## [EXERCISE DETAILS]
Take the entries below and reproduce exactly the portion that begins at the line containing "Designed a home" and ends at the line containing "- from our previous", keeping both ends, dropping pictures, and adding nothing else.

(Excerpts from a dataset)
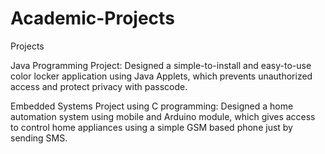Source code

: # Academic-Projects
Projects 

Java Programming Project:
Designed a simple-to-install and easy-to-use color locker application using Java Applets, which prevents unauthorized access and protect privacy with passcode. 


Embedded Systems Project using C programming:
Designed a home automation system using mobile and Arduino module, which gives access to control home appliances using a simple GSM based phone just by sending SMS.
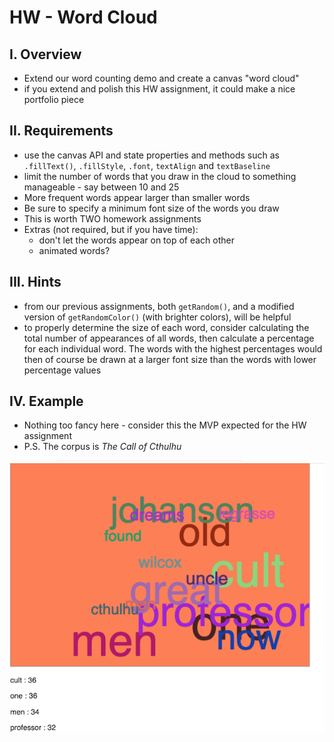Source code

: # HW - Word Cloud

## I. Overview
- Extend our word counting demo and create a canvas "word cloud" 
- if you extend and polish this HW assignment, it could make a nice portfolio piece

## II. Requirements

- use the canvas API and state properties and methods such as `.fillText()`, `.fillStyle`, `.font`, `textAlign` and `textBaseline`
- limit the number of words that you draw in the cloud to something manageable - say between 10 and 25
- More frequent words appear larger than smaller words
- Be sure to specify a minimum font size of the words you draw
- This is worth TWO homework assignments
- Extras (not required, but if you have time):
  - don't let the words appear on top of each other 
  - animated words?
  
## III. Hints
- from our previous assignments, both `getRandom()`, and a modified version of `getRandomColor()` (with brighter colors), will be helpful
- to properly determine the size of each word, consider calculating the total number of appearances of all words, then calculate a percentage for each individual word. The words with the highest percentages would then of course be drawn at a larger font size than the words with lower percentage values 
  
## IV. Example
  - Nothing too fancy here - consider this the MVP expected for the HW assignment
  - P.S. The corpus is *The Call of Cthulhu*
  
  ![screenshot](_images/HW-word-cloud-1.png)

## [RESPONSE BELOW]
Designed a home automation system using mobile and Arduino module, which gives access to control home appliances using a simple GSM based phone just by sending SMS.
Source code

: # HW - Word Cloud

## I. Overview
- Extend our word counting demo and create a canvas "word cloud" 
- if you extend and polish this HW assignment, it could make a nice portfolio piece

## II. Requirements

- use the canvas API and state properties and methods such as `.fillText()`, `.fillStyle`, `.font`, `textAlign` and `textBaseline`
- limit the number of words that you draw in the cloud to something manageable - say between 10 and 25
- More frequent words appear larger than smaller words
- Be sure to specify a minimum font size of the words you draw
- This is worth TWO homework assignments
- Extras (not required, but if you have time):
  - don't let the words appear on top of each other 
  - animated words?
  
## III. Hints
- from our previous assignments, both `getRandom()`, and a modified version of `getRandomColor()` (with brighter colors), will be helpful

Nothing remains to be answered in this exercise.